"A community and its newspaper are each both plagued and blessed by the human condition, by the shortcomings and successes of their members. Only when those are revealed can they be overcome or celebrated. That's part of the newspaper's mission, and that may be the only way today's product resembles the one at which I began in the early '70s," Nelson said.
"For the most part, however, we still use the same words and write about the same topics. There is just more work and fewer people to do it. One day consumers of news will again accept that you get what you pay for, but that will first require those who hire journalists to accept the same thing. Good journalism is costly in a variety of ways. It often will offend friends, alienate acquaintances and anger customers. But when it works, you hope it makes a difference. Sometimes, you get a hint that it has, like I did in a letter I received many years ago after a particularly costly story."
Nelson then read from a letter from a reader who was horrified that his weekly newspaper would print a story with the awful details of the sex-abuse charges against a leading local citizen:
I am going to call them right now and cancel my subscription … tell them off and do everything I can to put them out of business. But, first I read it all. Oh, please Lord, I don't know about this. What do I feel? … Suddenly, it was like a great burden lifted, I was able to really face the truth for the first time. ... Nothing is ever exactly what it seems. Life is not black and white. It has many colors. I already had learned at great cost that having too much faith and trust in someone can be a great mistake… So, with all that said … I knew today would not be a good day at your newspaper … I appreciate your intentions … I feel so much better about myself and I can handle the answers that I must give to my family, my children and grandchildren, friends and political allies … Keep up the good work. You are what newspapers should be about. Facts, with a heart."Nelson is executive editor of Advocate Communications, which owns dailies in Danville and Winchester and weeklies in Nicholasville and Stanford, and is a subsidiary of Schurz Communications. He was editor and co-owner of a weekly in Somerset after working at a weekly in Irvine, all in Kentucky.
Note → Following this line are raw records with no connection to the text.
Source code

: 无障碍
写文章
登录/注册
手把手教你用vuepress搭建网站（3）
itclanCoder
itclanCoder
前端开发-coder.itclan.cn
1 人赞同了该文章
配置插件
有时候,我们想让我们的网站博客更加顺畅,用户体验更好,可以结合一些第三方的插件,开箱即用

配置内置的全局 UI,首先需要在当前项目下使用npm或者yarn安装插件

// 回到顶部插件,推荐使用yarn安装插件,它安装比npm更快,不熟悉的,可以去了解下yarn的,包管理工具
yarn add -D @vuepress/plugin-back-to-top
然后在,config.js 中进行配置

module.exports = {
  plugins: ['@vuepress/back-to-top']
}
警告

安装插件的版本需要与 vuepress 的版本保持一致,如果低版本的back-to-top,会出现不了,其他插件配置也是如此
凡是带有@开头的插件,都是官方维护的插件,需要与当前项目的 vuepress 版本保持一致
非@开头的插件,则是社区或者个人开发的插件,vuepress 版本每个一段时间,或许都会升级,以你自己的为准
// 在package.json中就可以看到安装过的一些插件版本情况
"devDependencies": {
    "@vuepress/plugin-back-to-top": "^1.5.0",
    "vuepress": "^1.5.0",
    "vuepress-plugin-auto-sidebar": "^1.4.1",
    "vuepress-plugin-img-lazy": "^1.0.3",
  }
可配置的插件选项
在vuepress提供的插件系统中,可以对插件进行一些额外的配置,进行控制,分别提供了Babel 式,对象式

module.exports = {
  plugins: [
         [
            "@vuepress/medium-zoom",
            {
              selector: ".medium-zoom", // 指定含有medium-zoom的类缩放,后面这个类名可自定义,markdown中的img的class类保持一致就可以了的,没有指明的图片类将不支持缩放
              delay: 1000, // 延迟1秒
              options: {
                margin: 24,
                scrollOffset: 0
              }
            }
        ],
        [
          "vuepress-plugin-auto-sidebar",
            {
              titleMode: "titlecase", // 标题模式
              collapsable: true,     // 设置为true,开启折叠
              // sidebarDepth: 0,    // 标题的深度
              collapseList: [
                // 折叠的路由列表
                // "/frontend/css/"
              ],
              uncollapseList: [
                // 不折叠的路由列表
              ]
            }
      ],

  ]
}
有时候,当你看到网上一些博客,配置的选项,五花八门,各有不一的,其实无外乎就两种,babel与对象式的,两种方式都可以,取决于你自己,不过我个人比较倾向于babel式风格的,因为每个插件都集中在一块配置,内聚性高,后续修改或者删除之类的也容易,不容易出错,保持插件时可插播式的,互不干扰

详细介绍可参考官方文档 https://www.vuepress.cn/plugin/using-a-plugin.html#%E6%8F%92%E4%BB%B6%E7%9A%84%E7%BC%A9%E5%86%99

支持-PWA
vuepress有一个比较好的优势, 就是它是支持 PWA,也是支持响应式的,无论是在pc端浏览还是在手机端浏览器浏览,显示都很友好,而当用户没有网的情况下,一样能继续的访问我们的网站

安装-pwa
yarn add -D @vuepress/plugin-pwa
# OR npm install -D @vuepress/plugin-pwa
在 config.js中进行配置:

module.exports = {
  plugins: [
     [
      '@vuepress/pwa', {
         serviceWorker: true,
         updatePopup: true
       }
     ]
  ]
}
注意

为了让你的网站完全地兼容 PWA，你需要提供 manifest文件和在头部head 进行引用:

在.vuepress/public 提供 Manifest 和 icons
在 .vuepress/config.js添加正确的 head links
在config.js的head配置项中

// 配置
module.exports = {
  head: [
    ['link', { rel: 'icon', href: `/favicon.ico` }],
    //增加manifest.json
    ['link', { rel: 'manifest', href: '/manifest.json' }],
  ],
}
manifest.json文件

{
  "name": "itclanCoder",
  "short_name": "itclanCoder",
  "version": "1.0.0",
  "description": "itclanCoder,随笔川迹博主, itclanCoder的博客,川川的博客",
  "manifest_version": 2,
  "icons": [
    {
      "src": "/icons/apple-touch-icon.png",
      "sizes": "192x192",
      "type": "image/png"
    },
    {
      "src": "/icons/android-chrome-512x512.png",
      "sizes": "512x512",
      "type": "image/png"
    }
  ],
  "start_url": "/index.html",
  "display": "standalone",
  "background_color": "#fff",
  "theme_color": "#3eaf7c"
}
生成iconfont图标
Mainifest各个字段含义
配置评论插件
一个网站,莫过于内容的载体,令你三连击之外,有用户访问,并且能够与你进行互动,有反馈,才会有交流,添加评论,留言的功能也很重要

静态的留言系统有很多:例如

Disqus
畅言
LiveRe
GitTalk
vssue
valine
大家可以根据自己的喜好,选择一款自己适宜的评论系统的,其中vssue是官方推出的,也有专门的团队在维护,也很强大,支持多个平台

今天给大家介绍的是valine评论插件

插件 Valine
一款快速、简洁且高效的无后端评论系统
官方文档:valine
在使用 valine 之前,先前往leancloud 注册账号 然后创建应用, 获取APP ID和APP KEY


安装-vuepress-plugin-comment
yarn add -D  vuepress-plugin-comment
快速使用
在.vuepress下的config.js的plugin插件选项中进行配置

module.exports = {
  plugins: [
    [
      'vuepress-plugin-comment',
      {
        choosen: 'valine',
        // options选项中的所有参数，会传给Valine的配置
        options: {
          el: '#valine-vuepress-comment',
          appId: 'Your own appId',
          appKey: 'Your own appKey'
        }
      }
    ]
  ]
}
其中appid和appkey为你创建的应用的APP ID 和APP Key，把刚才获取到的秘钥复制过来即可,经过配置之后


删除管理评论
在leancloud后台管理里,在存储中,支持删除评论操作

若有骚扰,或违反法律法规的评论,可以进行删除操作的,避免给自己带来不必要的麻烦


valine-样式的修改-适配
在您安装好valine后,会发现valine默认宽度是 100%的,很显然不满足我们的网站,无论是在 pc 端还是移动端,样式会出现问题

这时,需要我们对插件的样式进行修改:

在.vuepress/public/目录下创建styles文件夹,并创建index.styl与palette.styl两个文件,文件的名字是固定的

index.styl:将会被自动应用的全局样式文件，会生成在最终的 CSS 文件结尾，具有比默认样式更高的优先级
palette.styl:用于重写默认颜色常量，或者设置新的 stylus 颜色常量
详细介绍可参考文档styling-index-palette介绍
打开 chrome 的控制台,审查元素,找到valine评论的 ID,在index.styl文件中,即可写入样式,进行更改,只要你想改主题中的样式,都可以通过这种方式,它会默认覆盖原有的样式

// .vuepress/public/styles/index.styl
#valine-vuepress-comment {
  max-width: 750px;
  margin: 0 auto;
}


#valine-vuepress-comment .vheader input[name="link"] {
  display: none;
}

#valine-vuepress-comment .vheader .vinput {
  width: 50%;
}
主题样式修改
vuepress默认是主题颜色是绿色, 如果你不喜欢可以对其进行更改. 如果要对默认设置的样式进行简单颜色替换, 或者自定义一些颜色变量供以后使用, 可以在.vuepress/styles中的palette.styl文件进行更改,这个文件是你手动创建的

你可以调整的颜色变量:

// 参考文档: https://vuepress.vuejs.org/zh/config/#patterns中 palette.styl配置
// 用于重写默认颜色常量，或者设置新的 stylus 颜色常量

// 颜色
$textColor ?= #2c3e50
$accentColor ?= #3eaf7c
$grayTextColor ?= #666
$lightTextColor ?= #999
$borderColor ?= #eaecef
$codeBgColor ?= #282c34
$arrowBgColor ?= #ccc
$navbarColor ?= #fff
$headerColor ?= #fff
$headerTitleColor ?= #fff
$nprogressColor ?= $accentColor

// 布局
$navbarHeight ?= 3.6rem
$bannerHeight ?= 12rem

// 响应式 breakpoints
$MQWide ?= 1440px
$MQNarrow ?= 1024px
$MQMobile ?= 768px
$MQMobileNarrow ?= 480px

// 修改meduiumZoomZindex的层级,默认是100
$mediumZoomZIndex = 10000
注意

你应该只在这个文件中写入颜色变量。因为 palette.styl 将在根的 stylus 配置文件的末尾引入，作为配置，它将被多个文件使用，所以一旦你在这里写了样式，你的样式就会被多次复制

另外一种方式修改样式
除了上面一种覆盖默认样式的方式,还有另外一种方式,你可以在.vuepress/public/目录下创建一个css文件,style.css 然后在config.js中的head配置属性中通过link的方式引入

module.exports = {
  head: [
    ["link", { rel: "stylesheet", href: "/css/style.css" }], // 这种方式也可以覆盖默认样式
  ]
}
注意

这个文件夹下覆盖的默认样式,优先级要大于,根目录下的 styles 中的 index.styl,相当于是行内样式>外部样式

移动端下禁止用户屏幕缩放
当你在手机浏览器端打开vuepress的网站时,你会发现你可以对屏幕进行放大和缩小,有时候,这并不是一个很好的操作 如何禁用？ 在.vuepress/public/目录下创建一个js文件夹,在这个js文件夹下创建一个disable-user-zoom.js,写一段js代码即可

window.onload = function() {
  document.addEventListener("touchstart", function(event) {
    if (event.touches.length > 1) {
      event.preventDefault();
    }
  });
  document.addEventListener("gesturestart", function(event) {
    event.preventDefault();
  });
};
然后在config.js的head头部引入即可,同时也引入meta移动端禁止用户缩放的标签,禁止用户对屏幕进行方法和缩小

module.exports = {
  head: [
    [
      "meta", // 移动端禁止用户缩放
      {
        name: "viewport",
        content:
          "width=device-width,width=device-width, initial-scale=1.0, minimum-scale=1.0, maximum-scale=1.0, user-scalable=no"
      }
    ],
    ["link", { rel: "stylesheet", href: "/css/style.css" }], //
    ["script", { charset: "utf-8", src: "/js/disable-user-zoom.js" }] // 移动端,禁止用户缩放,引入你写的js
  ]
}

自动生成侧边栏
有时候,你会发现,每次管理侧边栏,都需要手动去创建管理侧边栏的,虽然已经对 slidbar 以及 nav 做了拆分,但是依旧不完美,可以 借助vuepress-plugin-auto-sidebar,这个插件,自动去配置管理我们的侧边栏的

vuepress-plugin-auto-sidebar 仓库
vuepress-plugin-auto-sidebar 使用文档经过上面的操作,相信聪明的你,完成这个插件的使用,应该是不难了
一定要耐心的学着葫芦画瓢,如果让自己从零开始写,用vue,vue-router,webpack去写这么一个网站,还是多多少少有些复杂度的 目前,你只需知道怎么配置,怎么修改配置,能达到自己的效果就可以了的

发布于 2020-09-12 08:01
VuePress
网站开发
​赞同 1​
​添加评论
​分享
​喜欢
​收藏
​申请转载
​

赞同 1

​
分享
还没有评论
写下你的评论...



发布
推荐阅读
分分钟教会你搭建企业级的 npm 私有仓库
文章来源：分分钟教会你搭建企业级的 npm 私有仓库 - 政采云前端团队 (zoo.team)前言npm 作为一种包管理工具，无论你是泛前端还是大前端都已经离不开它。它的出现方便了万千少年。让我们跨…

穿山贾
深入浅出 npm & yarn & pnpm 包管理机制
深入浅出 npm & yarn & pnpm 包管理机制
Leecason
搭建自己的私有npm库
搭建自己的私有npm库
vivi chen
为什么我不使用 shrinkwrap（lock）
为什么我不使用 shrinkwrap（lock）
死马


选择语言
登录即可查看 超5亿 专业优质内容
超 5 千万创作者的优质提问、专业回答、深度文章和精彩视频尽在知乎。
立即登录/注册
His induction citation called him "a leader for openness in government and quality in journalism" and noted his work as a leader of the Kentucky Press Association president on the state's first open-records audit and efforts to open juvenile courts.
Others joining the Hall of Fame were Akron Beacon Journal sportswriter Marla Ridenour, Bill Goodman of Kentucky Educational Television, retired news director Dan Modlin of Western Kentucky University's WKYU-FM, and the late Ralph W. Gabbard of Lexington's WKYT-TV and founder of Hazard's WYMT-TV, which might not be thought of as a community-journalism outlet, but in fact has created a greater sense of regional community among the topgraphically isolated and politically fractious communities of southeastern Kentucky.